Potential and limitations of machine-learning approaches to inclusive $|V_{ub}|$ determinations

TL;DR

This paper evaluates machine learning methods, particularly deep neural networks, for improving the inclusive determination of |V_{ub}| in B meson decays, highlighting their potential and limitations in background separation and kinematic coverage.

Contribution

It compares low-level neural network features with high-level physicist-engineered features for |V_{ub}| extraction, revealing trade-offs in signal acceptance and kinematic dependence.

Findings

Deep neural networks offer modest background separation improvements.

Neural networks excluding kinematic features are flatter but less inclusive.

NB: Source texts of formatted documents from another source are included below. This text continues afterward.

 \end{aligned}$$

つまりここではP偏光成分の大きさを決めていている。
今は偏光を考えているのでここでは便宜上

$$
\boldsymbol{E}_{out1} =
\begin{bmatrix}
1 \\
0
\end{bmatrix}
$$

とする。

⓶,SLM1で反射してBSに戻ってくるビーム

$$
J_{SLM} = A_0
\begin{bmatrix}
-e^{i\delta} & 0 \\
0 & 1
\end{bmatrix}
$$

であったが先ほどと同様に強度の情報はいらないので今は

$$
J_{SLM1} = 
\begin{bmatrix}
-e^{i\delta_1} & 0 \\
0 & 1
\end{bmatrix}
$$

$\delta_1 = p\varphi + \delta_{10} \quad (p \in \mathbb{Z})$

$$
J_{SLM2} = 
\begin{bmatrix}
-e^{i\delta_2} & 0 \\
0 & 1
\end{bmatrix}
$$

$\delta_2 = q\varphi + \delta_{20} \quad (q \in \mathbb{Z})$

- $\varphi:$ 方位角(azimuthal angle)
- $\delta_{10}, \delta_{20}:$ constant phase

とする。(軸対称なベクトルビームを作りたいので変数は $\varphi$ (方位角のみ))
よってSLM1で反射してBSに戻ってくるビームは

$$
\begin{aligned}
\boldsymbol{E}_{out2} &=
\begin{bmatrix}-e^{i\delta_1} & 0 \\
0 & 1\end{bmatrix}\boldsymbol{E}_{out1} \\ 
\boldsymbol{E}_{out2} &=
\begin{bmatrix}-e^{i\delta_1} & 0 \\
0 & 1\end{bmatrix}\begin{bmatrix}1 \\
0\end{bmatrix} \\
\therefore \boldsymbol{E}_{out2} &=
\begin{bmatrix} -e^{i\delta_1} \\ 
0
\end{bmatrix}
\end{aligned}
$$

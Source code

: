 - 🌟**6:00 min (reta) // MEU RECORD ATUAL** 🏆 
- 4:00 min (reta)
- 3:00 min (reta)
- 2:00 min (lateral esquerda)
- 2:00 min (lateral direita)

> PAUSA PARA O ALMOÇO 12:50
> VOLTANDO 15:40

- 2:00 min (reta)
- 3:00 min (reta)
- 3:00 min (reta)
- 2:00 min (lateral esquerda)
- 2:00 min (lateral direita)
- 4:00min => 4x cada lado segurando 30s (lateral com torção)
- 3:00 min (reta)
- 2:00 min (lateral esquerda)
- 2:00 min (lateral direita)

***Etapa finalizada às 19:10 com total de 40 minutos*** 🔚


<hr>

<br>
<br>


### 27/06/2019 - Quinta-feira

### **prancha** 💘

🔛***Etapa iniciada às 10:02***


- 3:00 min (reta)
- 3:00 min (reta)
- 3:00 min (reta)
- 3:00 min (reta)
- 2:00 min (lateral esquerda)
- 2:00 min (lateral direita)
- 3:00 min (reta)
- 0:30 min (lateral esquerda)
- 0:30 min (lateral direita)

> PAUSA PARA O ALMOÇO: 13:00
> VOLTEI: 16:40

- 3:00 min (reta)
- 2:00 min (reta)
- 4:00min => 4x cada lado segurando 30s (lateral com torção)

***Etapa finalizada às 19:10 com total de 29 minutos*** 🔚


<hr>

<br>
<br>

Trade-offs depend on Monte Carlo models like Sherpa and EvtGen.

Abstract

The determination of $|V_{ub}|$ in inclusive semileptonic $B \to X_u \ell \nu$ decays will be among the pivotal tasks of Belle II. In this paper we study the potential and limitations of machine learning approaches that attempt to reduce theory uncertainties by extending the experimentally accessible fiducial region of the $B\to X_u \ell\nu$ signal into regions where the $B\to X_c \ell\nu$ background is dominant. We find that a deep neural network trained on low-level single particle features offers modest improvement in separating signal from background, compared to BDT set-ups using physicist-engineered high-level features. We further illustrate that while the signal acceptance of such a deep neural network deteriorates in kinematic regions where the signal is small, such as at high hadronic invariant mass, neural networks which exclude kinematic features are flatter in kinematics but less inclusive in the sampling of exclusive hadronic final states at fixed kinematics. The trade-off between these two set-ups is somewhat Monte Carlo dependent, and we study this issue using the multipurpose event generator Sherpa in addition to the widely used $B$-physics tool EvtGen.